Thankfully, the Judeo/Christian tradition has much to say about these questions, both in scripture-whether through the Hebrew Law, the Prophets, the teachings and actions of Jesus, or the letters of Paul-and in the tradition-whether the Sayings of the Desert Fathers and Mothers, the Rule of Benedict, the sermons and writings of Augustine, Aquinas, Luther, and Calvin, or the political theology of Reinhold Niebuhr, Richard Niebuhr, or Stanley Hauerwas, among others.
If we are created as social beings-and certainly the Church has thought so since Augustine and earlier-then it is incumbent upon us to think about how we reconcile our lives as social beings and our lives as lovers of God. Among those Christians who have considered the relationship between faith and politics, we find three main approaches. Some believe (as do many who are secular) that private faith and public life should operate in different and mutually-exclusive spheres. Your private faith should inform one part of your life; your involvement in community and political life may be shaped by your core beliefs, but you don't talk about them or try to impose them on your neighbors. You may not even see a connection between your Sunday worship and what you do in the voting booth on the first Tuesday in November.
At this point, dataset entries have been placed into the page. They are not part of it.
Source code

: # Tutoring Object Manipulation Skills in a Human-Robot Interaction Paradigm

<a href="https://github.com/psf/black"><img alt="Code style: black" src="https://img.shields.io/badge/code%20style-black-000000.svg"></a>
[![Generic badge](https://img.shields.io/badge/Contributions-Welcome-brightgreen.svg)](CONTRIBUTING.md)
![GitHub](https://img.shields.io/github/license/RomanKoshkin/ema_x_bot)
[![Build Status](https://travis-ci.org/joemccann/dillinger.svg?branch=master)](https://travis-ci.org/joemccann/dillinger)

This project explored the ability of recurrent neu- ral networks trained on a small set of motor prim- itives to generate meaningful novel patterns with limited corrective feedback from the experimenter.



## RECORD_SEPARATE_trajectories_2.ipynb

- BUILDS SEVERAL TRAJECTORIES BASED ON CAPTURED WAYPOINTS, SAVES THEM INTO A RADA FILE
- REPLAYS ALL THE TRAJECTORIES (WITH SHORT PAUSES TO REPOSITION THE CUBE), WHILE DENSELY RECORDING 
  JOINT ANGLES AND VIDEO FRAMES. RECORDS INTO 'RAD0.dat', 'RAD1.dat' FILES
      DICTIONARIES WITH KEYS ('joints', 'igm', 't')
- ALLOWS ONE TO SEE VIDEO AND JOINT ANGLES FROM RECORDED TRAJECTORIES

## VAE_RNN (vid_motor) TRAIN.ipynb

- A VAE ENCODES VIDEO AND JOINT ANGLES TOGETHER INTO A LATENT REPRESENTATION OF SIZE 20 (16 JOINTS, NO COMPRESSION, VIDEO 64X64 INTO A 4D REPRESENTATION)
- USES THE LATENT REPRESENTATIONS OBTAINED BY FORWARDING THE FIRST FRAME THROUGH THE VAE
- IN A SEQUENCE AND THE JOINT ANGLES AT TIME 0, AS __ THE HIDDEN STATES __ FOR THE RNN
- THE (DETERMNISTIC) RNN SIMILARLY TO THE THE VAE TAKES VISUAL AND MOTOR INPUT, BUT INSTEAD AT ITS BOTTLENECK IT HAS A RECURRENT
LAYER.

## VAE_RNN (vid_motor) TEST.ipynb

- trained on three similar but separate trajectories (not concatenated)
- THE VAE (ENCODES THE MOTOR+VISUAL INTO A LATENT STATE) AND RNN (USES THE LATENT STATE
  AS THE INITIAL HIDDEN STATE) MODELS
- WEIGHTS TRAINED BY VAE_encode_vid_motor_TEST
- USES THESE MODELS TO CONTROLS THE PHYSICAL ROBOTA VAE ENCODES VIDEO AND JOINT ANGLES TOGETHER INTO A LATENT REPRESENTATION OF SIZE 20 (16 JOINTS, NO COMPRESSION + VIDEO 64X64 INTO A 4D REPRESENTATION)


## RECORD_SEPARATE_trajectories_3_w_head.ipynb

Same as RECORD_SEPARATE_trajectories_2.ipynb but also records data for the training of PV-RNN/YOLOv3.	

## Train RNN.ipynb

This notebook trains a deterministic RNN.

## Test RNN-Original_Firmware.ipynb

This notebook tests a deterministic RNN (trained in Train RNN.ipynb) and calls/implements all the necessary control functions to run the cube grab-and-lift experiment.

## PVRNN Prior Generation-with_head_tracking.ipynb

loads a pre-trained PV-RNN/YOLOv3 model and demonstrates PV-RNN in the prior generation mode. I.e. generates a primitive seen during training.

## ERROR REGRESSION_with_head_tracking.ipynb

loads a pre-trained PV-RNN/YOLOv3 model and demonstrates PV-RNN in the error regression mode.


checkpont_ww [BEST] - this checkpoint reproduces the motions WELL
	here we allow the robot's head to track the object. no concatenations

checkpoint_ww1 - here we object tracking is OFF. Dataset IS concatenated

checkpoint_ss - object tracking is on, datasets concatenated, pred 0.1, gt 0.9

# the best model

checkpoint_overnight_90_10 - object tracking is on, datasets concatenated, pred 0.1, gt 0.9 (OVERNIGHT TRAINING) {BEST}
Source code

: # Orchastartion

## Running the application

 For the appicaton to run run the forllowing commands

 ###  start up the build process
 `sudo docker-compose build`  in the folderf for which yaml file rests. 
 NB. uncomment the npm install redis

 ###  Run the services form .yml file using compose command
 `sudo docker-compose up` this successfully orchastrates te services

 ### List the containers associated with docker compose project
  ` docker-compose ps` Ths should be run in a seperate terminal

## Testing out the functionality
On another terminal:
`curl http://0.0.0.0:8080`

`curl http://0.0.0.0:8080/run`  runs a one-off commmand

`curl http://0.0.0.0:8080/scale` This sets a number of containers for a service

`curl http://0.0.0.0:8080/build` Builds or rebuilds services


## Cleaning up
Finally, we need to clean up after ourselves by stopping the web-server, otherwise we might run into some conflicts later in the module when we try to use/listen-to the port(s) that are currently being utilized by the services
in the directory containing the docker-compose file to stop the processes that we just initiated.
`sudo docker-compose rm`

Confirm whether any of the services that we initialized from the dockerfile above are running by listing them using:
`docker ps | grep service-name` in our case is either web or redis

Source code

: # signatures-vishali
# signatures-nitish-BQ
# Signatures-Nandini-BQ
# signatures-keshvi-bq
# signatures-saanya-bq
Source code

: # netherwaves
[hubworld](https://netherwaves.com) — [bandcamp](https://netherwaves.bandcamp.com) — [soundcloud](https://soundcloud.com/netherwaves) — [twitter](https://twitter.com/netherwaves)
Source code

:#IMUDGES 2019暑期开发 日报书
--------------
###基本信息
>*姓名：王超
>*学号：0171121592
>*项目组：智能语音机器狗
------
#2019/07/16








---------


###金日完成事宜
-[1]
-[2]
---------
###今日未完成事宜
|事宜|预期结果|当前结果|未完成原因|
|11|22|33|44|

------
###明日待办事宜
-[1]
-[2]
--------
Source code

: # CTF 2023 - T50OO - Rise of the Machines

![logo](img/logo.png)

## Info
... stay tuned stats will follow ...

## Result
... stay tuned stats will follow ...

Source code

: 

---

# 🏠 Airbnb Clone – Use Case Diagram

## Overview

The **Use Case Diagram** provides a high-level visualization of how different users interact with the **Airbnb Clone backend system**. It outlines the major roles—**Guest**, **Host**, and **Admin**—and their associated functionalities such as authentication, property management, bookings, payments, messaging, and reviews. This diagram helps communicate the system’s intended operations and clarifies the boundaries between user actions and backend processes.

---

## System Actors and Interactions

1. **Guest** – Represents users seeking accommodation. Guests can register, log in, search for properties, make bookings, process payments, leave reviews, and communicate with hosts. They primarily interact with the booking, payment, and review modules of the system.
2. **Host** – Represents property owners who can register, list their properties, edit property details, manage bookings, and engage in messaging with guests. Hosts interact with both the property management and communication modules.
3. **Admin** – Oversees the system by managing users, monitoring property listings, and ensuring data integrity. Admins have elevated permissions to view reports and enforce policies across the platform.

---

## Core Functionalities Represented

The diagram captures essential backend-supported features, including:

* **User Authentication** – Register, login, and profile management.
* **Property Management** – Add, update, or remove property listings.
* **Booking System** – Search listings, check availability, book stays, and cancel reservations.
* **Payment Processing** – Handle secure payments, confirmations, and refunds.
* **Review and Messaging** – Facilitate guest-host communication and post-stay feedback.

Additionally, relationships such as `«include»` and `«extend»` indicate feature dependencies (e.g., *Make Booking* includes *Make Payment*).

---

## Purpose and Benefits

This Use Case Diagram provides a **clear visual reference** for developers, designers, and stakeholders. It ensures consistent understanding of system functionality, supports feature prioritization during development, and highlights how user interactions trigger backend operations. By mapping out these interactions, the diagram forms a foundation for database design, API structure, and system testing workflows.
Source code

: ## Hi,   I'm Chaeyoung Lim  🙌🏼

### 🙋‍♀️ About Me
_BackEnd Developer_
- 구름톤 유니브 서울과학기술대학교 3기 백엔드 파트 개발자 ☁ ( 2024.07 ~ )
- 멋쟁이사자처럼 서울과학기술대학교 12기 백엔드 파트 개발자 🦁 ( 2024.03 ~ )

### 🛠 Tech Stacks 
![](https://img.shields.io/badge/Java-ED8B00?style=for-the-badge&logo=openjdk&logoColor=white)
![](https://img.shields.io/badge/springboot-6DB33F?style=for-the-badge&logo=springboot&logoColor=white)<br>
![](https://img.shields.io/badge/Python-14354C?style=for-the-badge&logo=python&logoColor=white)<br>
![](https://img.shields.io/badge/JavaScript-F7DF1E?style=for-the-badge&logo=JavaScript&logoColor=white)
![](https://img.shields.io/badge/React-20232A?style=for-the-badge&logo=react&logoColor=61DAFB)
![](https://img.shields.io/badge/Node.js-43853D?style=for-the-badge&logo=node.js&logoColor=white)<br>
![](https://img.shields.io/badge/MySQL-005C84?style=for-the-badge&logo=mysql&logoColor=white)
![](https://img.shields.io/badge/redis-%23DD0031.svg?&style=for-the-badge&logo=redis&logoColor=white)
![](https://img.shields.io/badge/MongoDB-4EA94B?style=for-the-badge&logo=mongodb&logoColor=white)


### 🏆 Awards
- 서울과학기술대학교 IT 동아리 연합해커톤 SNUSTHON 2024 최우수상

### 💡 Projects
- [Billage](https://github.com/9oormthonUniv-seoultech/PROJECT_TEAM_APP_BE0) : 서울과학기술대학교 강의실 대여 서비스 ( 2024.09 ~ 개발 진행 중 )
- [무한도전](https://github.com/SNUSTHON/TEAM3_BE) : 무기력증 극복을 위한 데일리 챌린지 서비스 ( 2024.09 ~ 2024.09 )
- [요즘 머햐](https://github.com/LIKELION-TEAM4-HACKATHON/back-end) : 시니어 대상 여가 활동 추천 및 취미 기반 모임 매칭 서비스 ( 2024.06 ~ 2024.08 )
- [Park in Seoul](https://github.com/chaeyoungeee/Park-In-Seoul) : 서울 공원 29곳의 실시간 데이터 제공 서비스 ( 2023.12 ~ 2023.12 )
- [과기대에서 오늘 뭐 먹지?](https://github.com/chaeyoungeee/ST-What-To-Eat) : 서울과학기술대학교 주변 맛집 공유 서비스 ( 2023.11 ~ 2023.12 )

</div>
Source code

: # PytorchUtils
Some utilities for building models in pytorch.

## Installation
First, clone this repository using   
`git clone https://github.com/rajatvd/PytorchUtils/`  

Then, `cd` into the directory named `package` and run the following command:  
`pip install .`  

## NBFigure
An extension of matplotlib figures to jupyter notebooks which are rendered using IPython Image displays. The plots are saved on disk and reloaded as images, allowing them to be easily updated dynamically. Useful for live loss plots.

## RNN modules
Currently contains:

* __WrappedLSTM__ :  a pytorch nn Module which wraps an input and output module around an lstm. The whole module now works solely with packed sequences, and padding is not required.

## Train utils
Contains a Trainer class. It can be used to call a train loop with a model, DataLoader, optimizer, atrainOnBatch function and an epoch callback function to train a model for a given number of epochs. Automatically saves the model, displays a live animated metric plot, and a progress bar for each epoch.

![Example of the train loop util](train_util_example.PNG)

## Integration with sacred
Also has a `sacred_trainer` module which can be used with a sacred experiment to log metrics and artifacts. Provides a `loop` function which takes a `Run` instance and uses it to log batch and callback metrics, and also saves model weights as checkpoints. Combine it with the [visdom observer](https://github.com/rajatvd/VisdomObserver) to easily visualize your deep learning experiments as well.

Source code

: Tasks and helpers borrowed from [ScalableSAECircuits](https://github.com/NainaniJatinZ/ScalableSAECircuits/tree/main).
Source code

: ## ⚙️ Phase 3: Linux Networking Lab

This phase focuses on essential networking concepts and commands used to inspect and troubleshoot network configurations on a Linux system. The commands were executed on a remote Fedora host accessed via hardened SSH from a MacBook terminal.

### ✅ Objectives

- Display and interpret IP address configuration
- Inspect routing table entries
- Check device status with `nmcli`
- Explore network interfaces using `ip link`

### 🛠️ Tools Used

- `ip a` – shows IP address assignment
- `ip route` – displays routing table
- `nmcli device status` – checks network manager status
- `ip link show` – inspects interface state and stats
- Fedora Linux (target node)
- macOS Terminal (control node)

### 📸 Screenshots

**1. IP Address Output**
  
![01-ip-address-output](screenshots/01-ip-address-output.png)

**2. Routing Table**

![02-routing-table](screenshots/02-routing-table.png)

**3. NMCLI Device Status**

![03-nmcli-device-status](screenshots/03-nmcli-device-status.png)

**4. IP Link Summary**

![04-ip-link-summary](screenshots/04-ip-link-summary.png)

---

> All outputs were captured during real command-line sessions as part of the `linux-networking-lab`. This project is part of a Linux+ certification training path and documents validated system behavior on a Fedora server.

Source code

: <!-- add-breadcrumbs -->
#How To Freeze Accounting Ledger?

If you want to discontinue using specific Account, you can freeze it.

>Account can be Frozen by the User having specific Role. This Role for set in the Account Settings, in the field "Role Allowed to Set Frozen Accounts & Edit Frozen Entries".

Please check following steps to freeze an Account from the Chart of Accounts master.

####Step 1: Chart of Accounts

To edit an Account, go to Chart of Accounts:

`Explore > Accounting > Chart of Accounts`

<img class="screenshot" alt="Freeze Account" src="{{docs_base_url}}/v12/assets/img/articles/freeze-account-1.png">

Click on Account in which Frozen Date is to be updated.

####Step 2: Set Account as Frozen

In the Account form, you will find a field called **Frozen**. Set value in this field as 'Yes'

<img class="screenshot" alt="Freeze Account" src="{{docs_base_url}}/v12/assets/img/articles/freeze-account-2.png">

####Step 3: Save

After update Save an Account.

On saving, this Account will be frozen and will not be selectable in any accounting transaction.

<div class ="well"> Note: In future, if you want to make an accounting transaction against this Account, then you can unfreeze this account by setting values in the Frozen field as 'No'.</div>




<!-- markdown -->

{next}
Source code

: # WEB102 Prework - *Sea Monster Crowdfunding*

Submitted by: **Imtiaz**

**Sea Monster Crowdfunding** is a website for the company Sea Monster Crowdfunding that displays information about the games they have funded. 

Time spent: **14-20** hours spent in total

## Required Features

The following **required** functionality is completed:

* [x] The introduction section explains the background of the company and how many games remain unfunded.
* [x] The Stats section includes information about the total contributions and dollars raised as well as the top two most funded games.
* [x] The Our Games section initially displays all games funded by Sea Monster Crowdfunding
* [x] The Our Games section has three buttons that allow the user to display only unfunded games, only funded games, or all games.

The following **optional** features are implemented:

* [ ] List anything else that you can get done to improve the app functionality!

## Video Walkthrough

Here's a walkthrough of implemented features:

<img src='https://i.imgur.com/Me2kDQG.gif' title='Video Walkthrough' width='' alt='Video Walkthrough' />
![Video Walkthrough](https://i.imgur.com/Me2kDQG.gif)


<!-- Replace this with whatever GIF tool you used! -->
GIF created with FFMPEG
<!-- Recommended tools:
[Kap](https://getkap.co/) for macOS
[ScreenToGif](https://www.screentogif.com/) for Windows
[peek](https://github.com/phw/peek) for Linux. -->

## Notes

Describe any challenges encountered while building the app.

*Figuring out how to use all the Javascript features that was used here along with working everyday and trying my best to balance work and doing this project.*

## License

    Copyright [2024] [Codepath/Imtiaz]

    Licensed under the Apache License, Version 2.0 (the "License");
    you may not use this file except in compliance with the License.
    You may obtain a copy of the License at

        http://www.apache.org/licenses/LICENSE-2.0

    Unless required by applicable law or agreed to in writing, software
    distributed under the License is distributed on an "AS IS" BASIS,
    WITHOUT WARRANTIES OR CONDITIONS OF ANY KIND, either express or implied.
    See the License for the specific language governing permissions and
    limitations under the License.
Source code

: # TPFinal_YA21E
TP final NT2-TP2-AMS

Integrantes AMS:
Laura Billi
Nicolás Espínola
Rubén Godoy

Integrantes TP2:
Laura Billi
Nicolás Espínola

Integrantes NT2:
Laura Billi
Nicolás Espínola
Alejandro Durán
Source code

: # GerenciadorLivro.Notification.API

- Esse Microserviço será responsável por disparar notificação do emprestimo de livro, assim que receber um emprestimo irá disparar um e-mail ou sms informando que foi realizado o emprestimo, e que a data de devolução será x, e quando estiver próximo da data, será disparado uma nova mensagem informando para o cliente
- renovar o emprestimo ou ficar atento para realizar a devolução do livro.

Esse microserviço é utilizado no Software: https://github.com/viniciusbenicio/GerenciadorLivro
The second and third approaches insist that Christian life always has a public dimension, and these practitioners primarily fall into two groups that Timothy Beach-Verhey calls "Christian traditionalists" and "political liberalists," who call, respectively, for laws and policies that attempt to enforce a biblical Christian morality, or for laws and policies that attempt to create Christian charity and enforce Christian justice. [Next week, we'll talk to Tim about two of America's most important political and religious thinkers, the Niebuhr brothers.]
Both of these approaches are now identified with political parties and candidates, making them a part of our divisive partisan landscape. In this book, I want to argue a fourth approach: that we can extrapolate from the Christian calls to love, justice, and service to a distinctly Christian way of seeing life in community that transcends partisan politics. In exploring these traditions and moving toward that Christian ethic for political involvement, we'll necessarily be considering these larger questions:
What does Jesus have to say about how we live in community?
What does the tradition have to tell us about how we are supposed to treat each other?
How can we extrapolate from these Christian ideals to specific political beliefs, rather than trying to reconcile our personal and political beliefs to our faith?
How should we vote, what are our rights and responsibilities as Christians in America, what is the Christian notion of good government?
If we can answer these questions for ourselves faithfully, then when it comes time to wrestle with specific and topical political issue-in later chapters of this book, in the coming election, and in the months and years to come-we will be much more likely to approach those complicated and emotion-filled issues through our Christian theological understandings than to retrofit our religious beliefs to match what we already think we think.